_DIRECTIONS FOR THIS TASK:_ Search the data for the string "newblock" and copy each line where it turns up.

_DATASET RECORDS:_
%%

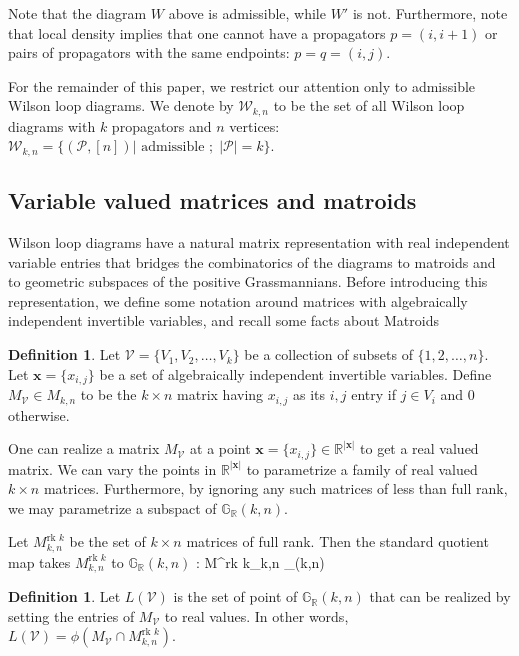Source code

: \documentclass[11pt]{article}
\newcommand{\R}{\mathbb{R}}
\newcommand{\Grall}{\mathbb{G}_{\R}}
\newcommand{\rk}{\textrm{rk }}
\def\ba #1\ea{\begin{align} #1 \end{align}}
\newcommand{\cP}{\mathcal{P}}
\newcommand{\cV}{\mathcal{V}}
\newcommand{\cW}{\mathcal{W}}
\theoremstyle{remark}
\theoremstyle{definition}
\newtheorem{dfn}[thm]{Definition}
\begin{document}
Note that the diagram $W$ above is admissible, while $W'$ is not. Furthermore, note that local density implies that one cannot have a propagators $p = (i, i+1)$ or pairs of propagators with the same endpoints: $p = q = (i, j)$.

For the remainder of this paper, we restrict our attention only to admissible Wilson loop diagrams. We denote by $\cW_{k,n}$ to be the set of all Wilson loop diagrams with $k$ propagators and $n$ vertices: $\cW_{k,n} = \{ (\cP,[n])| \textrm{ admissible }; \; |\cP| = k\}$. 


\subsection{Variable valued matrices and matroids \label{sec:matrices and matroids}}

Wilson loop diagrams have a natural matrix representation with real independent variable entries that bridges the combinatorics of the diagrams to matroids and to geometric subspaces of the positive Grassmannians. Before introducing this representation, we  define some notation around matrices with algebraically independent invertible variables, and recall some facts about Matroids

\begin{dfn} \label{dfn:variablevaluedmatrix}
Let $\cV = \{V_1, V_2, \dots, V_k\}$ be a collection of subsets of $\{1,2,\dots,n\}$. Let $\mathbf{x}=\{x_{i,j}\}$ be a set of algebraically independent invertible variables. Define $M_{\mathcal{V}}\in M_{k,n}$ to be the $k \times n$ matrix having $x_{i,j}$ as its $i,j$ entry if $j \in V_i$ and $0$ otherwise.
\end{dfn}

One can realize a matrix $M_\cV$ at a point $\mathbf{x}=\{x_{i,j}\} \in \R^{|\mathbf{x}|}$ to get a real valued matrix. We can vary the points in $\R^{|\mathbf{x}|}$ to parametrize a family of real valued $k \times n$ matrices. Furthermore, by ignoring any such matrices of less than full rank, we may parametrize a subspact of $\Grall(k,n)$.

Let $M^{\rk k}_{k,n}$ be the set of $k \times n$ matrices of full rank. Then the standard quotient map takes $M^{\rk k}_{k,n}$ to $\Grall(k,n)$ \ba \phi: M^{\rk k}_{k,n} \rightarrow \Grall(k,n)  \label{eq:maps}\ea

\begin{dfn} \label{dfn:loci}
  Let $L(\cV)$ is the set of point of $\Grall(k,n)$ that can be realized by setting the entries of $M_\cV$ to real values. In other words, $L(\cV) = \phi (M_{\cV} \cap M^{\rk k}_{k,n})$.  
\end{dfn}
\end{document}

%%
%%

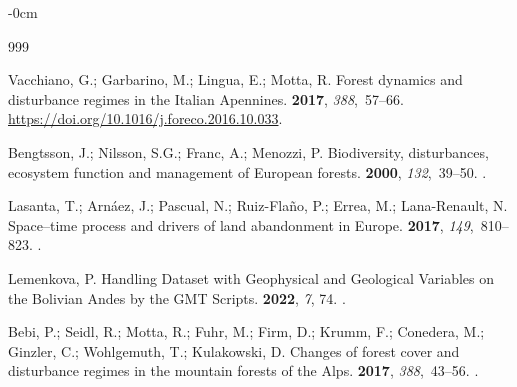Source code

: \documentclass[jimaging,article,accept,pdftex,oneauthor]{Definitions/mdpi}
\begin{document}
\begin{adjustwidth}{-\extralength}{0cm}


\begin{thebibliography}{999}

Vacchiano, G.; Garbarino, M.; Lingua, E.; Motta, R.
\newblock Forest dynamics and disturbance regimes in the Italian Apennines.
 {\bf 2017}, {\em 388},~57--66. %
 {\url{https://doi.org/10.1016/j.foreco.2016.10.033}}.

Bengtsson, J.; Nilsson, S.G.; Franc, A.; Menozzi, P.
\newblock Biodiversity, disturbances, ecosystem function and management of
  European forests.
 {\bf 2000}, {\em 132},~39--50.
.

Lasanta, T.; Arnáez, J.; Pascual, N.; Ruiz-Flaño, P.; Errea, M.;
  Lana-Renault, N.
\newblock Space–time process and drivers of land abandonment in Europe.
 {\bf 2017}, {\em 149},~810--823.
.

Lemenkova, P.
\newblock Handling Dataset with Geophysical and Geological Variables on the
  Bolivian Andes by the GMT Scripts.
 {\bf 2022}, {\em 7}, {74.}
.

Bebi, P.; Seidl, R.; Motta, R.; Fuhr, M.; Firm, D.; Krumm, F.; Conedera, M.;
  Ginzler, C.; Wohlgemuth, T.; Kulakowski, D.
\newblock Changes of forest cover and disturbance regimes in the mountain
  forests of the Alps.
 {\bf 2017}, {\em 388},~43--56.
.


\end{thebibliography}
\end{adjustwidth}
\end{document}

%%
%%

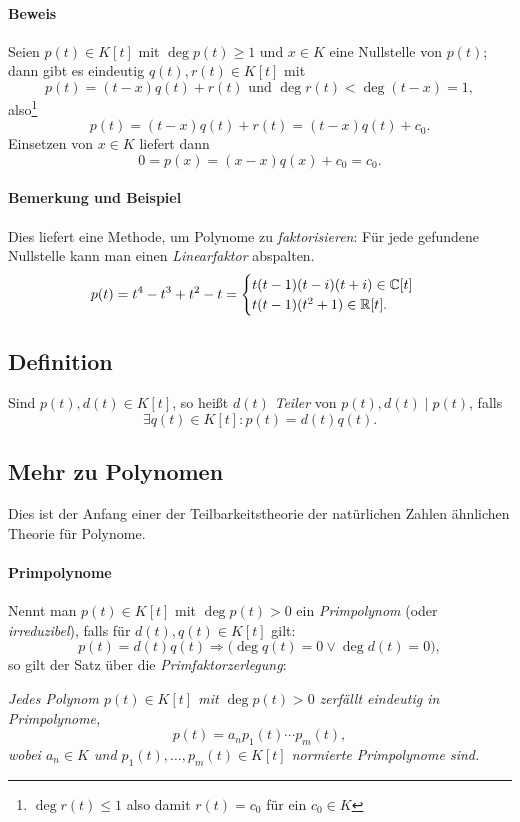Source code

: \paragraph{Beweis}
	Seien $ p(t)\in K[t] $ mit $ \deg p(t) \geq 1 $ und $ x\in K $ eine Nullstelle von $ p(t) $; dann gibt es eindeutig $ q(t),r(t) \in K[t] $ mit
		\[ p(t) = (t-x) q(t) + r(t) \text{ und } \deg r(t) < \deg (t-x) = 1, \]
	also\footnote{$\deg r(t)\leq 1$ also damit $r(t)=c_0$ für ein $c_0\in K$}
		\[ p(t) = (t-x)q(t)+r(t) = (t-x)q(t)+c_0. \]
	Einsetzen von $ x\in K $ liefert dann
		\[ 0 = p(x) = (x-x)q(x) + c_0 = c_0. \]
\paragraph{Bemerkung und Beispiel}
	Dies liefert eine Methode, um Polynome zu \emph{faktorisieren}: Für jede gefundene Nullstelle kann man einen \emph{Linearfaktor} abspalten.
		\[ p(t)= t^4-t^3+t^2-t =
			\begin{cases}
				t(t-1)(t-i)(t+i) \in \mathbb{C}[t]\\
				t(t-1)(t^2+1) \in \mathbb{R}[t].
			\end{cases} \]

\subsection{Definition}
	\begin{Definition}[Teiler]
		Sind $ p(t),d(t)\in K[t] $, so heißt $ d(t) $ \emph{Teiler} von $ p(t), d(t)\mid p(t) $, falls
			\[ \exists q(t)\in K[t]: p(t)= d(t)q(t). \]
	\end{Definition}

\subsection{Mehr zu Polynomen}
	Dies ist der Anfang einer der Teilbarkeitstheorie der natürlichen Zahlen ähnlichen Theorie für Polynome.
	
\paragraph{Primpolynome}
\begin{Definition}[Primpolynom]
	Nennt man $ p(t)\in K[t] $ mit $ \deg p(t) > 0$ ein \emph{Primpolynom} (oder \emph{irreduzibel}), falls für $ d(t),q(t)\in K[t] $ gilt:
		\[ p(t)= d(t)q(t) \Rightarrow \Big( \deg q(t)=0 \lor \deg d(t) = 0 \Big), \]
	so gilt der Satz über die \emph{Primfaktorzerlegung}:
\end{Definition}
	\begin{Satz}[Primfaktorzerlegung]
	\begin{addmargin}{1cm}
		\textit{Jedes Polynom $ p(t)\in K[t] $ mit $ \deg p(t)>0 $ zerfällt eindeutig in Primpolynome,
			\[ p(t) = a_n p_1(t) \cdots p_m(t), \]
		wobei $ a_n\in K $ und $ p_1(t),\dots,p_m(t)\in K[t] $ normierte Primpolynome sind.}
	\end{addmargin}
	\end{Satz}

%%

_WRITTEN ANSWER:_
\newblock Forest dynamics and disturbance regimes in the Italian Apennines.
\newblock Biodiversity, disturbances, ecosystem function and management of
\newblock Space–time process and drivers of land abandonment in Europe.
\newblock Handling Dataset with Geophysical and Geological Variables on the
\newblock Changes of forest cover and disturbance regimes in the mountain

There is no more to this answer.